A couple of weeks ago, President Obama gave a speech in Maryland, mocking Republican apoplexy surrounding the Affordable Care Act. He quoted one state lawmaker in New Hampshire comparing the law to the Fugitive Slave Act, causing the audience to audibly gasp.
It was an understandable reaction. What kind of person thinks of the Fugitive Slave Act when discussing a moderate health care law? What’s that, George Will? You have something to contribute to this?
Conservative columnist and pundit George Will on Wednesday compared Obamacare to the Fugitive Slave Act and segregation to demonstrate the “bruising, untidy, utterly Democratic” process of changing laws.
In an interview with NPR’s “Morning Edition,” host Steve Inskeep asked Will about President Barack Obama’s argument that Republicans are short-circuiting the system by using government funding and the debt ceiling as leverage to dismantle Obamacare, rather than repealing the law outright.
“How does this short-circuit the system?” Will said. “I hear Democrats say, ‘The Affordable Care Act is the law,’ as though we’re supposed to genuflect at that sunburst of insight and move on.
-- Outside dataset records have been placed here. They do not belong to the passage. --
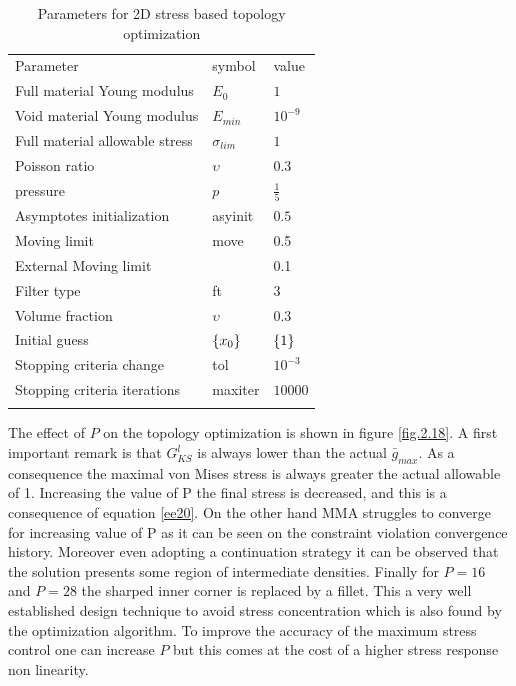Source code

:\begin{table}[h!]
                        \caption{Parameters for 2D stress based topology optimization}
                        \label{tab:2.2}       %
                        \centering
                        \begin{tabular}{lll}
                        \hline\noalign{\smallskip}
                        Parameter & symbol & value\\
                        \noalign{\smallskip}\hline\noalign{\smallskip}
           
                        Full material Young modulus & $E_0$ & $1$\\
                        Void material Young modulus & $E_{min}$ & $10^{-9}$ \\
                        Full material allowable stress & $\sigma_{lim}$ & $1$ \\
                        Poisson ratio & $\upsilon$ & $0.3$\\
                        pressure & $p$ & $\frac{1}{5}$\\
                        Asymptotes initialization & asyinit & $0.5$\\
                        Moving limit & move & 0.5\\
                        External Moving limit \cite{verbart2017unified}  &   & 0.1\\
                        Filter type & ft & 3\\
                        Volume fraction & $\upsilon$ & 0.3\\
                        Initial guess & $\left\lbrace{x_0}\right \rbrace$ & $\left\lbrace{1}\right \rbrace$
                       \\ Stopping criteria change & tol & $10^{-3}$\\
                        Stopping criteria iterations & maxiter& $10000$\\
                        \noalign{\smallskip}\hline
                        \end{tabular}
                        \end{table} 
The effect of $P$ on the topology optimization is shown in figure \ref{fig.2.18}. A first important remark is that $G_{KS}^l$ is always lower than the actual $\bar{g}_{max}$. As a consequence the maximal von Mises stress is always greater the actual allowable of 1. Increasing the value of P the final stress is decreased, and this is a consequence of equation \ref{ee20}. On the other hand MMA struggles to converge for increasing value of P as it can be seen on the constraint violation convergence history. Moreover even adopting a continuation strategy it can be observed that the solution presents some region of intermediate densities. Finally for $P=16$ and $P=28$ the sharped inner corner is replaced by a fillet. This a very well established design technique to avoid stress concentration which is also found by the optimization algorithm. To improve the accuracy of the maximum stress control one can increase $P$ but this comes at the cost of a higher stress response non linearity.
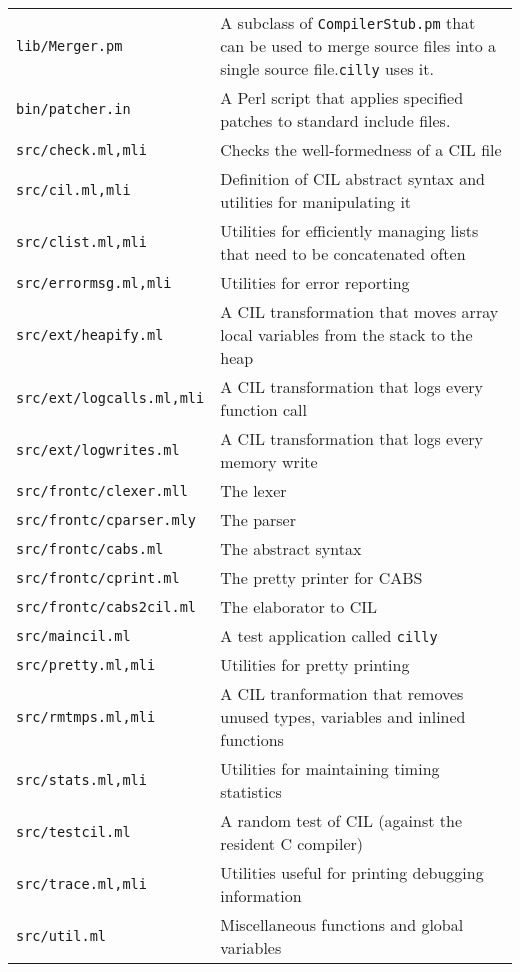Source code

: \documentclass{article}
\def\t#1{{\tt #1}}
\begin{document}
\begin{tabular}{ll}
\t{lib/Merger.pm}               &  A subclass of \t{CompilerStub.pm} that can
                                  be used to merge source files into a single
                                  source file.\t{cilly}
                                  uses it. \\
\t{bin/patcher.in}              & A Perl script that applies specified patches
                                  to standard include files.\\
\t{src/check.ml,mli}            & Checks the well-formedness of a CIL file \\
\t{src/cil.ml,mli}              & Definition of CIL abstract syntax and
                                   utilities for manipulating it\\
\t{src/clist.ml,mli}            & Utilities for efficiently managing lists
                                   that need to be concatenated often\\
\t{src/errormsg.ml,mli}         & Utilities for error reporting \\
\t{src/ext/heapify.ml}          & A CIL transformation that moves array local
                                   variables from the stack to the heap \\
\t{src/ext/logcalls.ml,mli}     & A CIL transformation that logs every
                                   function call \\
\t{src/ext/logwrites.ml}        & A CIL transformation that logs every memory
                                   write \\
\t{src/frontc/clexer.mll}       & The lexer \\
\t{src/frontc/cparser.mly}      & The parser \\
\t{src/frontc/cabs.ml}          & The abstract syntax \\
\t{src/frontc/cprint.ml}        & The pretty printer for CABS \\
\t{src/frontc/cabs2cil.ml}      & The elaborator to CIL \\
\t{src/maincil.ml}                 & A test application called \t{cilly} \\
\t{src/pretty.ml,mli}           & Utilities for pretty printing \\
\t{src/rmtmps.ml,mli}           & A CIL tranformation that removes unused
                                  types, variables and inlined functions \\
\t{src/stats.ml,mli}            & Utilities for maintaining timing statistics
\\
\t{src/testcil.ml}              & A random test of CIL (against the resident 
                                  C compiler)\\
\t{src/trace.ml,mli}            & Utilities useful for printing debugging
                                   information\\
\t{src/util.ml}                 & Miscellaneous functions and global variables
\end{tabular}
\end{document}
Well, the Fugitive Slave Act was the law, separate but equal was the law, lots of things are the law and then we change them.”
Sigh.
Now I realize, looking at the quote, that the conservative pundit didn’t say the Affordable Care Act and the Fugitive Slave Act are literally moral equivalents, but Will is nevertheless drawing a needlessly provocative parallel. Indeed, if health care for working families causes someone to immediately think of slavery and segregation, there’s a problem with this brand of political punditry.
But on a more direct level, Will seems to think the Affordable Care Act’s proponents consider it and all laws inviolate and untouchable. He’s confused. What matters is not whether Republicans want to change or destroy the law, but how they intend to go about completing their task.
It amazes me that conservatives are so often baffled by this.
Will contends that “lots of things are the law and then we change them.” That’s certainly true, though there’s an obvious follow-up question: by what process should they be changed?
In the United States, we’ve spent about a quarter of a millennium relying on something called the legislative process — lawmakers have an idea, they introduce a bill, it goes through committee, it’s subjected to debate, etc. It’s a long, difficult process, filled with many choke points, and the vast majority of bills fail.